**What you will do**
For each line below that includes the word "buscar", make a copy.

**Records to process**
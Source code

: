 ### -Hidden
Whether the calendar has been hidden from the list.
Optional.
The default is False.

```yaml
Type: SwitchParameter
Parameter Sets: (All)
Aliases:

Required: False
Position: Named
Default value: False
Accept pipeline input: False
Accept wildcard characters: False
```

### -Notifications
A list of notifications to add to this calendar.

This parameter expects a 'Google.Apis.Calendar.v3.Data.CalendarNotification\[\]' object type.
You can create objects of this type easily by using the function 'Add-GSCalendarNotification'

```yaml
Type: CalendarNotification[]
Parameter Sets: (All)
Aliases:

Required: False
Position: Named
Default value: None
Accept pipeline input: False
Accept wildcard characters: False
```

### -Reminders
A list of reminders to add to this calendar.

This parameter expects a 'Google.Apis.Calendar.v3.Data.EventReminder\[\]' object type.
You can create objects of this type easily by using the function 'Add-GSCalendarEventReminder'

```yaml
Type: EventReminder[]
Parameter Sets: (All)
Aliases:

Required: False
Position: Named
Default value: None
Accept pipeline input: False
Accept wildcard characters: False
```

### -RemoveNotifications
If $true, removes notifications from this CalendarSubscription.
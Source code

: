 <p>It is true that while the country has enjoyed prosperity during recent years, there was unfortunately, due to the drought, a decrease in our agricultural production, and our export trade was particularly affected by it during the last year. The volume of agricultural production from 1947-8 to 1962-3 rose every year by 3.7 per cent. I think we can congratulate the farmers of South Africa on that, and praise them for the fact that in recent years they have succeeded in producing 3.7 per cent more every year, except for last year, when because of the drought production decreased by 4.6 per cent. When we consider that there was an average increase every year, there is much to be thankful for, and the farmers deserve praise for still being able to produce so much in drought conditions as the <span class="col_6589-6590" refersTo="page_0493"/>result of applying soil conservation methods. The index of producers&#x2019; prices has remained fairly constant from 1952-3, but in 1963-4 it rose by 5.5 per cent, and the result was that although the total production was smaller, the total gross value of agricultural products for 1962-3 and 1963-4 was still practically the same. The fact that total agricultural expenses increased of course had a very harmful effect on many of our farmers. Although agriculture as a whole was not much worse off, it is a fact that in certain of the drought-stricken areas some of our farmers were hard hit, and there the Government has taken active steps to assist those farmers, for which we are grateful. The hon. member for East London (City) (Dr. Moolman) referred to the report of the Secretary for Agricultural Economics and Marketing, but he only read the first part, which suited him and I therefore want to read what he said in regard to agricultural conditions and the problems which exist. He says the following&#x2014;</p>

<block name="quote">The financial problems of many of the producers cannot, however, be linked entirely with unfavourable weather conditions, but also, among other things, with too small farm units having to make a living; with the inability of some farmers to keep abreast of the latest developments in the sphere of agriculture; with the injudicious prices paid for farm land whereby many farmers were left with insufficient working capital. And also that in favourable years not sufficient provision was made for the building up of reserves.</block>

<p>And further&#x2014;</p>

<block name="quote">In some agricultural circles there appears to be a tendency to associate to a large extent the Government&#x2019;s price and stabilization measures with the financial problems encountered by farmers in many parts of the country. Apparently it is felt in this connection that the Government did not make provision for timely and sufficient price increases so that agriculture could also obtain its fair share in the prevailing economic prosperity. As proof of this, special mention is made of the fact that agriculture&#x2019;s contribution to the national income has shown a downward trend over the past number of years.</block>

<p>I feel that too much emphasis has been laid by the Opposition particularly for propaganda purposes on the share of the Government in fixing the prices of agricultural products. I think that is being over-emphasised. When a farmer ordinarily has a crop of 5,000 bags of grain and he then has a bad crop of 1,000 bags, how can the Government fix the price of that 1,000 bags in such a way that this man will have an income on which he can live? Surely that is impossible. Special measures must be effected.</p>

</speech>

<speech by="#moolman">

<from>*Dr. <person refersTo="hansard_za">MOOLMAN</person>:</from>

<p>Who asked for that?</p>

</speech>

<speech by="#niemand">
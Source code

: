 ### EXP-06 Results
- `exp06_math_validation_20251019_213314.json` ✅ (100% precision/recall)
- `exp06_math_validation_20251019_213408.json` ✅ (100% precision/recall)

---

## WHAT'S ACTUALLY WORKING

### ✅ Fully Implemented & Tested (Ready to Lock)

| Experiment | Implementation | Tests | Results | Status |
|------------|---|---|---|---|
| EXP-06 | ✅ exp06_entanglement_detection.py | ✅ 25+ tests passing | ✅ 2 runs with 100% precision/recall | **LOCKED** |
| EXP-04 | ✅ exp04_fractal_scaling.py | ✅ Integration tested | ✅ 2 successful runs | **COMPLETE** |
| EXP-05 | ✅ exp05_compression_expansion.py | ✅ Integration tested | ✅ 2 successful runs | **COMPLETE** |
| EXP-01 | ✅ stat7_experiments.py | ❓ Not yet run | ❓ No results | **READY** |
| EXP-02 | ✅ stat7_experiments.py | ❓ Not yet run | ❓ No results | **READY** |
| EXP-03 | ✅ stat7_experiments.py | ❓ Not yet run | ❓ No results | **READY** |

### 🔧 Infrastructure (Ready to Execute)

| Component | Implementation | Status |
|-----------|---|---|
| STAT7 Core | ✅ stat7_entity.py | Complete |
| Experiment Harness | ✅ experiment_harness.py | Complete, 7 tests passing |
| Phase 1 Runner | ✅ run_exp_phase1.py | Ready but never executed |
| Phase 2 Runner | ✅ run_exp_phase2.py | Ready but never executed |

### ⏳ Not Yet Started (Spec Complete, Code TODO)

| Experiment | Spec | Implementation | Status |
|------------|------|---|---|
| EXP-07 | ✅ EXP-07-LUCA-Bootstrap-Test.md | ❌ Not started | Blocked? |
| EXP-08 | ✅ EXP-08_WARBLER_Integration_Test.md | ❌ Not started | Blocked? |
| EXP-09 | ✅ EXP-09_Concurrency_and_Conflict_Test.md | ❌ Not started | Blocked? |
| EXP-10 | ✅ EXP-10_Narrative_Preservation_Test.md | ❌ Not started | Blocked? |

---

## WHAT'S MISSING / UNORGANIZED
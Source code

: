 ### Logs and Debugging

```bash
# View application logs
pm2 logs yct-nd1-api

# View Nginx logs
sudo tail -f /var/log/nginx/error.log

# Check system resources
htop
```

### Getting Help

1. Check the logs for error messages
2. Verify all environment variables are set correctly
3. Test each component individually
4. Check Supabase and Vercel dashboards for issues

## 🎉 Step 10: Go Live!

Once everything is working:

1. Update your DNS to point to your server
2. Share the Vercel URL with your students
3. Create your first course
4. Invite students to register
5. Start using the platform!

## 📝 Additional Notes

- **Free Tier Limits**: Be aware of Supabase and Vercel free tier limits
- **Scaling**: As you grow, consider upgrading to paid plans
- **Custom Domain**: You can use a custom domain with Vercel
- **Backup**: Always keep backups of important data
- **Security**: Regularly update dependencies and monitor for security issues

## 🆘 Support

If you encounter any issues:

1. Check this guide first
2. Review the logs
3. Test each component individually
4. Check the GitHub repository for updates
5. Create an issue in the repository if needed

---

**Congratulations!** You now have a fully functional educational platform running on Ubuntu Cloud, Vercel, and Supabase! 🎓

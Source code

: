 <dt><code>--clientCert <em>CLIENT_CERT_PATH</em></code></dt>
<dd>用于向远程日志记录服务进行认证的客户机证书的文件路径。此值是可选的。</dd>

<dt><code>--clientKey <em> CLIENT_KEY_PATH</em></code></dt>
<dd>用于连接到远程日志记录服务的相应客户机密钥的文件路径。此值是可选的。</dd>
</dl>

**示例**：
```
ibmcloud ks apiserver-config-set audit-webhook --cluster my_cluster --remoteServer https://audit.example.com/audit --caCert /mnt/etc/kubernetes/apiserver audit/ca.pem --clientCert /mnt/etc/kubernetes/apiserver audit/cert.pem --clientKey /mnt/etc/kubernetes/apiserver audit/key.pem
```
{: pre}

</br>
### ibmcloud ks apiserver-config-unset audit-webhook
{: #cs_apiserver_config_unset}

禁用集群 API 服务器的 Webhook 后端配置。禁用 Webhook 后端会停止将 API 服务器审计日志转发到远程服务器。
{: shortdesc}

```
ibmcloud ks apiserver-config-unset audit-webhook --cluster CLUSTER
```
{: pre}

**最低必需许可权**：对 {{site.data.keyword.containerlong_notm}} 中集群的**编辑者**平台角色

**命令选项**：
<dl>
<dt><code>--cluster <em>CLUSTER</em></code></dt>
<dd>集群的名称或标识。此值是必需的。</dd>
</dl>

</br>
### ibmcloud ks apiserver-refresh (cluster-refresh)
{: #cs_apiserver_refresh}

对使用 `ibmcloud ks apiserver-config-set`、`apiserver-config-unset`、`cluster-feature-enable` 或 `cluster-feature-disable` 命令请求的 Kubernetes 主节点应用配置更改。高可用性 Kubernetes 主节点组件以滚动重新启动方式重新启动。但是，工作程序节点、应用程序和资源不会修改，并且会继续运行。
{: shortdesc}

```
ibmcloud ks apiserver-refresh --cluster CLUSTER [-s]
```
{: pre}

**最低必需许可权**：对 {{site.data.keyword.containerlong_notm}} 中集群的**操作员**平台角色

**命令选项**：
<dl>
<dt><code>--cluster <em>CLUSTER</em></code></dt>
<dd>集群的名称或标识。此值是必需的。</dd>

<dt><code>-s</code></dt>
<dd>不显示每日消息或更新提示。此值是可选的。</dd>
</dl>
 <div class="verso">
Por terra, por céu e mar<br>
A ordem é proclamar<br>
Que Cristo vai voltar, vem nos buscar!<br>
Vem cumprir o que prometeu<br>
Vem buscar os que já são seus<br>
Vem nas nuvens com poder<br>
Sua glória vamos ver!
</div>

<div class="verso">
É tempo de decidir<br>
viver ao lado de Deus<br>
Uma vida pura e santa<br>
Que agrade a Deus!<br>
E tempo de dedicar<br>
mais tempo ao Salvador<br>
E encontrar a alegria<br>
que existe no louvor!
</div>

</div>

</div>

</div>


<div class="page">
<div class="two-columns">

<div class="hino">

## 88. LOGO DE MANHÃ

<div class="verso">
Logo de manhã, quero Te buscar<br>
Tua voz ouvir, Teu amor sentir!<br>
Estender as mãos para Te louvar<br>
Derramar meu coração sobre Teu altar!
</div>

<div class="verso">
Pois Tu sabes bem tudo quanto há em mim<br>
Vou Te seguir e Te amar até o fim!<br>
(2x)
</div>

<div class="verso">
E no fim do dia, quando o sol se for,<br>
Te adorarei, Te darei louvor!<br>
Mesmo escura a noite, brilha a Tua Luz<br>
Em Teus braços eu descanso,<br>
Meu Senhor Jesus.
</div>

**The completed task**
Que Cristo vai voltar, vem nos buscar!<br>
Vem buscar os que já são seus<br>
Logo de manhã, quero Te buscar<br>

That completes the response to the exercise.